Cricket Entry

Who organised cricket’s first World Cup?

Question: Who organised cricket’s first World Cup?

Clue, it is a trick question.

Answer: Rachael Heyhoe Flint organised cricket’s first World Cup, the women’s World Cup of 1973, and what’s more she organised it single-handedly, two years before the men played their first world tournament.

Heyhoe Flint, 77, died last week, honoured as a Baroness in the 2010 British honours list but unfortunately never recognised as a president of the MCC. She was, however, the first honorary women’s member of the MCC and also served on its cricket and main committees.

She captained England from 1966-78 and in 1976 captained England’s women in their first game at Lord’s.

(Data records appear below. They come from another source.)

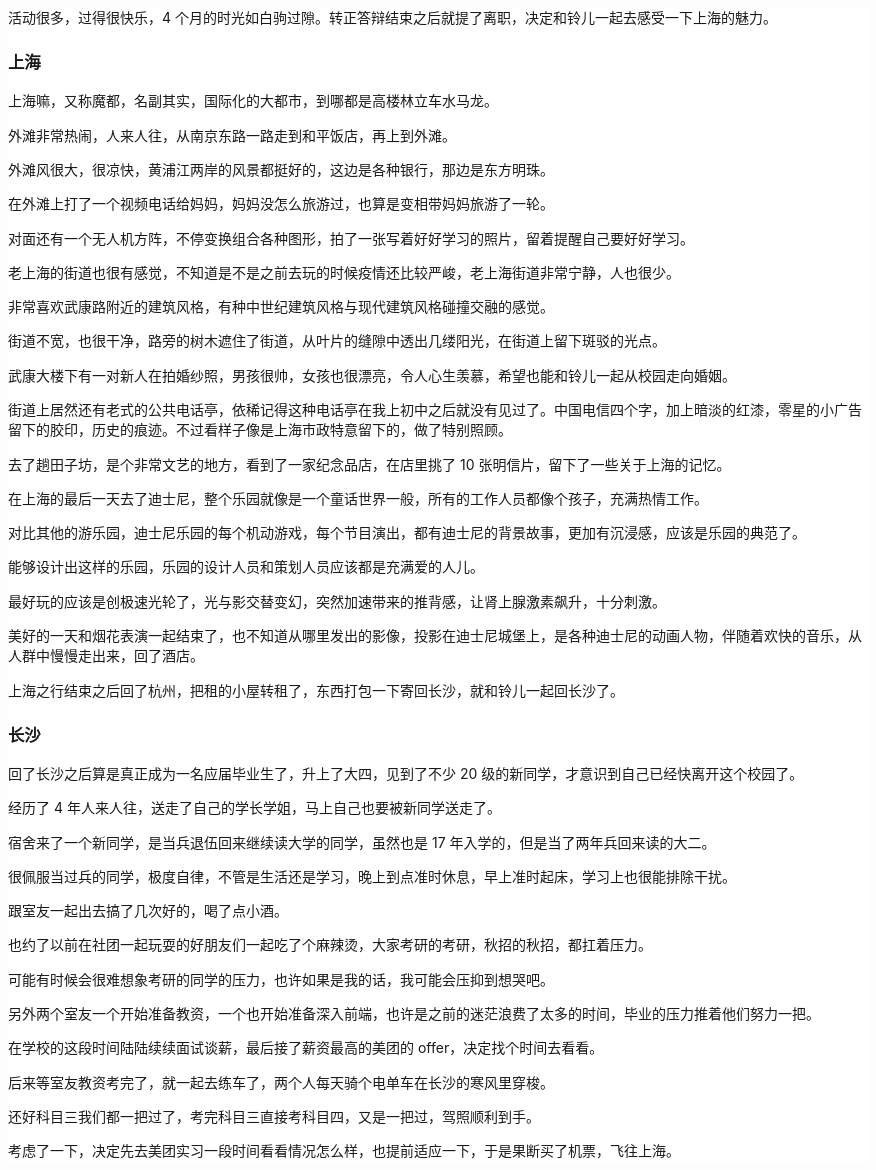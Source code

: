 活动很多，过得很快乐，4 个月的时光如白驹过隙。转正答辩结束之后就提了离职，决定和铃儿一起去感受一下上海的魅力。

### 上海

上海嘛，又称魔都，名副其实，国际化的大都市，到哪都是高楼林立车水马龙。

外滩非常热闹，人来人往，从南京东路一路走到和平饭店，再上到外滩。

外滩风很大，很凉快，黄浦江两岸的风景都挺好的，这边是各种银行，那边是东方明珠。

在外滩上打了一个视频电话给妈妈，妈妈没怎么旅游过，也算是变相带妈妈旅游了一轮。

对面还有一个无人机方阵，不停变换组合各种图形，拍了一张写着好好学习的照片，留着提醒自己要好好学习。

老上海的街道也很有感觉，不知道是不是之前去玩的时候疫情还比较严峻，老上海街道非常宁静，人也很少。

非常喜欢武康路附近的建筑风格，有种中世纪建筑风格与现代建筑风格碰撞交融的感觉。

街道不宽，也很干净，路旁的树木遮住了街道，从叶片的缝隙中透出几缕阳光，在街道上留下斑驳的光点。

武康大楼下有一对新人在拍婚纱照，男孩很帅，女孩也很漂亮，令人心生羡慕，希望也能和铃儿一起从校园走向婚姻。

街道上居然还有老式的公共电话亭，依稀记得这种电话亭在我上初中之后就没有见过了。中国电信四个字，加上暗淡的红漆，零星的小广告留下的胶印，历史的痕迹。不过看样子像是上海市政特意留下的，做了特别照顾。

去了趟田子坊，是个非常文艺的地方，看到了一家纪念品店，在店里挑了 10 张明信片，留下了一些关于上海的记忆。

在上海的最后一天去了迪士尼，整个乐园就像是一个童话世界一般，所有的工作人员都像个孩子，充满热情工作。

对比其他的游乐园，迪士尼乐园的每个机动游戏，每个节目演出，都有迪士尼的背景故事，更加有沉浸感，应该是乐园的典范了。

能够设计出这样的乐园，乐园的设计人员和策划人员应该都是充满爱的人儿。

最好玩的应该是创极速光轮了，光与影交替变幻，突然加速带来的推背感，让肾上腺激素飙升，十分刺激。

美好的一天和烟花表演一起结束了，也不知道从哪里发出的影像，投影在迪士尼城堡上，是各种迪士尼的动画人物，伴随着欢快的音乐，从人群中慢慢走出来，回了酒店。

上海之行结束之后回了杭州，把租的小屋转租了，东西打包一下寄回长沙，就和铃儿一起回长沙了。

### 长沙

回了长沙之后算是真正成为一名应届毕业生了，升上了大四，见到了不少 20 级的新同学，才意识到自己已经快离开这个校园了。

经历了 4 年人来人往，送走了自己的学长学姐，马上自己也要被新同学送走了。

宿舍来了一个新同学，是当兵退伍回来继续读大学的同学，虽然也是 17 年入学的，但是当了两年兵回来读的大二。

很佩服当过兵的同学，极度自律，不管是生活还是学习，晚上到点准时休息，早上准时起床，学习上也很能排除干扰。

跟室友一起出去搞了几次好的，喝了点小酒。

也约了以前在社团一起玩耍的好朋友们一起吃了个麻辣烫，大家考研的考研，秋招的秋招，都扛着压力。

可能有时候会很难想象考研的同学的压力，也许如果是我的话，我可能会压抑到想哭吧。

另外两个室友一个开始准备教资，一个也开始准备深入前端，也许是之前的迷茫浪费了太多的时间，毕业的压力推着他们努力一把。

在学校的这段时间陆陆续续面试谈薪，最后接了薪资最高的美团的 offer，决定找个时间去看看。

后来等室友教资考完了，就一起去练车了，两个人每天骑个电单车在长沙的寒风里穿梭。

还好科目三我们都一把过了，考完科目三直接考科目四，又是一把过，驾照顺利到手。

考虑了一下，决定先去美团实习一段时间看看情况怎么样，也提前适应一下，于是果断买了机票，飞往上海。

She played 22 Tests and 23 ODIs and was the first woman inducted into the ICC Hall of Fame in 2010.

In a world where women have faced an especially tough battle for recognition, let alone parity, Heyhoe Flint was a quiet worker taking the ‘softly, softly, catchee monkey’ approach to advancement.

And to some measure it was effective as women’s place in the game advanced significantly, and it has to be said that New Zealand Cricket helped achieve that with the amalgamation of mens and womens in the 1990s. Heyhoe Flint would have acknowledged New Zealand Cricket’s appointment of Debbie Hockley as president of the national body.

The ECB’s director of women’s cricket, Clare Connor said of her: “Rachael was one of our sport’s true pioneers and it is no exaggeration to say that she paved the way for the progress enjoyed by recent generations of female crickets. I will always remember and continue to be inspired by her fortitude, her deep love of the game and her wicked, wonderful sense of humour. We are all in her debt on this very sad day.”












Vale Rachael Heyhoe Flint (right).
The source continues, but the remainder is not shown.